Pokemon Evolved shows a fresh take on Kanto’s original 151 species


1744218931360.png

Kanto is for many the image of nostalgia when it comes to Pokemon. It’s the region where it all started, and it’s the region where many started their Pokemon adventures with Red and Blue, Fire Red and Leaf Green, or even in more recent times Let’s Go Pikachu and Eevee. The formula is simple: start your adventure in Palette Town, pick your first Pokemon, beat a few gyms, tackle an evil organisation, and work towards beating the Pokemon League and becoming the champion. It’s a formula the series has largely stuck to since these first games, and while Evolved doesn’t necessarily change this, it does do a lot to revitalise the experience if you’ve not come back to these games in a number of years.

Pokemon Evolved is a ROM hack that uses Pokemon Leaf Green as its base, with expanding the Pokedex being its primary goal. This is done, as the name might suggest, by giving each of the original 151 Pokemon up to three new evolutions, as well as adding evolutions from newer generations. With this, that original 151 number is expanded to a relatively impressive 356, with each of these Pokemon being available at some point during your adventure. It’s a genuinely huge project with some fantastic new spriting and design stories as familiar favourites go down paths you might not have anticipated. I’m obviously not going to sit here and show you images of every cool Pokemon, because it would undoubtedly take away from what is probably the best part of the game in seeing everything for yourself and being excited to evolve these almost 30 year old Pokemon again. There are just a few below to give you an idea of what to expect though.

Pokemon RH - Evolutions [v1.0]-250409-174125.png

Venonat would be #48 in a regular copy of Leaf Green...

Dex expansion is definitely the core of Pokemon Evolved, but it’s not all it has going for it. Alongside the new Pokemon, Kanto has been expanded with a bunch of modern quality of life features, as well as revitalised encounters on each route, and new teams for pretty much every trainer in the game. One controversial pick for some would be the option to enable the Exp All from the sixth generation, but the case for it is pretty clear. This is a game that wants you getting levels on your Pokemon, and wants you evolving them. It’s in the name! To balance this influx of experience, trainers have been rebalanced a touch with higher level teams that do keep pace with you to a point. If you constantly lead with the same Pokemon though, you will certainly get ahead and somewhat trivialise the game. In some respects that does mirror the traditional experience, so it’s hard to really hold it against the hack too much.

Looking deeper at the new teams you’ll be coming up against we really start to see the benefits of an expanded Pokedex. Trainer archetypes have been thrown on their head with variety being the new word of choice. It’s liberating to see more than just a bunch of Weezing on a biker’s team, and hilarious to find one flagging me down with the new evolution of Wigglytuff. Power to that guy.

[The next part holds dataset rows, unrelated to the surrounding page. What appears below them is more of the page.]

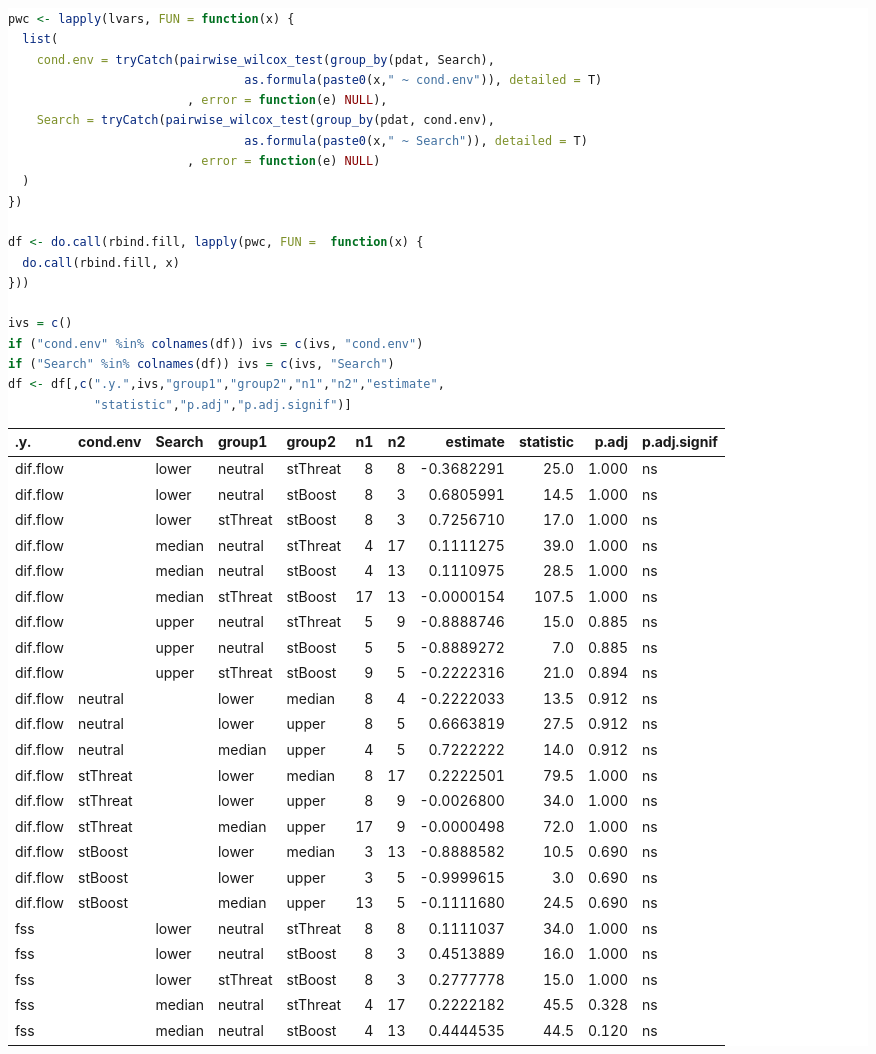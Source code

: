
``` r
pwc <- lapply(lvars, FUN = function(x) {
  list(
    cond.env = tryCatch(pairwise_wilcox_test(group_by(pdat, Search),
                                 as.formula(paste0(x," ~ cond.env")), detailed = T)
                         , error = function(e) NULL),
    Search = tryCatch(pairwise_wilcox_test(group_by(pdat, cond.env),
                                 as.formula(paste0(x," ~ Search")), detailed = T)
                         , error = function(e) NULL)
  )
})

df <- do.call(rbind.fill, lapply(pwc, FUN =  function(x) {
  do.call(rbind.fill, x)
}))

ivs = c()
if ("cond.env" %in% colnames(df)) ivs = c(ivs, "cond.env")
if ("Search" %in% colnames(df)) ivs = c(ivs, "Search")
df <- df[,c(".y.",ivs,"group1","group2","n1","n2","estimate",
            "statistic","p.adj","p.adj.signif")]
```

| .y. | cond.env | Search | group1 | group2 | n1 | n2 | estimate | statistic | p.adj | p.adj.signif |
|:---|:---|:---|:---|:---|---:|---:|---:|---:|---:|:---|
| dif.flow |  | lower | neutral | stThreat | 8 | 8 | -0.3682291 | 25.0 | 1.000 | ns |
| dif.flow |  | lower | neutral | stBoost | 8 | 3 | 0.6805991 | 14.5 | 1.000 | ns |
| dif.flow |  | lower | stThreat | stBoost | 8 | 3 | 0.7256710 | 17.0 | 1.000 | ns |
| dif.flow |  | median | neutral | stThreat | 4 | 17 | 0.1111275 | 39.0 | 1.000 | ns |
| dif.flow |  | median | neutral | stBoost | 4 | 13 | 0.1110975 | 28.5 | 1.000 | ns |
| dif.flow |  | median | stThreat | stBoost | 17 | 13 | -0.0000154 | 107.5 | 1.000 | ns |
| dif.flow |  | upper | neutral | stThreat | 5 | 9 | -0.8888746 | 15.0 | 0.885 | ns |
| dif.flow |  | upper | neutral | stBoost | 5 | 5 | -0.8889272 | 7.0 | 0.885 | ns |
| dif.flow |  | upper | stThreat | stBoost | 9 | 5 | -0.2222316 | 21.0 | 0.894 | ns |
| dif.flow | neutral |  | lower | median | 8 | 4 | -0.2222033 | 13.5 | 0.912 | ns |
| dif.flow | neutral |  | lower | upper | 8 | 5 | 0.6663819 | 27.5 | 0.912 | ns |
| dif.flow | neutral |  | median | upper | 4 | 5 | 0.7222222 | 14.0 | 0.912 | ns |
| dif.flow | stThreat |  | lower | median | 8 | 17 | 0.2222501 | 79.5 | 1.000 | ns |
| dif.flow | stThreat |  | lower | upper | 8 | 9 | -0.0026800 | 34.0 | 1.000 | ns |
| dif.flow | stThreat |  | median | upper | 17 | 9 | -0.0000498 | 72.0 | 1.000 | ns |
| dif.flow | stBoost |  | lower | median | 3 | 13 | -0.8888582 | 10.5 | 0.690 | ns |
| dif.flow | stBoost |  | lower | upper | 3 | 5 | -0.9999615 | 3.0 | 0.690 | ns |
| dif.flow | stBoost |  | median | upper | 13 | 5 | -0.1111680 | 24.5 | 0.690 | ns |
| fss |  | lower | neutral | stThreat | 8 | 8 | 0.1111037 | 34.0 | 1.000 | ns |
| fss |  | lower | neutral | stBoost | 8 | 3 | 0.4513889 | 16.0 | 1.000 | ns |
| fss |  | lower | stThreat | stBoost | 8 | 3 | 0.2777778 | 15.0 | 1.000 | ns |
| fss |  | median | neutral | stThreat | 4 | 17 | 0.2222182 | 45.5 | 0.328 | ns |
| fss |  | median | neutral | stBoost | 4 | 13 | 0.4444535 | 44.5 | 0.120 | ns |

Alongside the changes I’ve mentioned, we also see the physical/special split of the fourth generation included, meaning whether an attack utilises the physical or special attack stat is dictated by the move itself, as opposed to its type. This makes some Pokemon better and others worse, but is easy to plan around as long as you know it’s there. There’s also a few moves and abilities from newer generations thrown into the mix, though nothing that’ll turn the game on its head. Think things like Brave Bird and Energy Ball that do a good job in rounding out a type’s options.

Pokemon RH - Evolutions [v1.0]-250409-174054.png Pokemon RH - Evolutions [v1.0]-250409-174142.png
Some new pre-volutions too! With everybody getting a new Dex entry.

In what Pokemon Evolved tries to do I really do think it does a wonderful job. It makes a very traditional experience feel new and interesting without changing the core of that traditional experience. The story is identical, the region is identical; your knowledge of Kanto can still be used to speed through. But it’s also here I’m a little disappointed. In no uncertain terms I’m left wanting more, wanting this fantastic Pokedex paired with randomisation, with more difficulty, with a region that isn’t Kanto. Much of what makes this hack so accessible, and the nostalgia it thrives on to hype you up for a new set of evolutions, is really what holds it back for me. If you’ve played a game in the region in the last year and it’s still fresh, I would avoid Evolved. At least for now. Give yourself some time in other generations, with other games, and come back to this later. The core just isn’t different enough to the point where I could go from one Kanto game to this.

Having said that though, it’s difficult to really hold too much in terms of criticism against a hack for not doing things that are clearly beyond its original scope. My complaints are from a position of having had a genuinely great time and frankly wanting more to be able to better experience and re-experience some fantastic designs. I would love to see the team behind the hack take this Pokedex and continue to build upon it in a game that would give the player a mode to use the Pokemon to their fullest. Pokemon Emerald would be the obvious choice with the Battle Frontier, but really any game with even a Battle Tower would be great.

If you’re interested in checking out Pokemon Evolved for yourself, you can find the patch hosted on GitHub, along with a summary of the changes made to the base game and a brief installation guide. If you’ve found yourself craving Kanto, it’s one to try.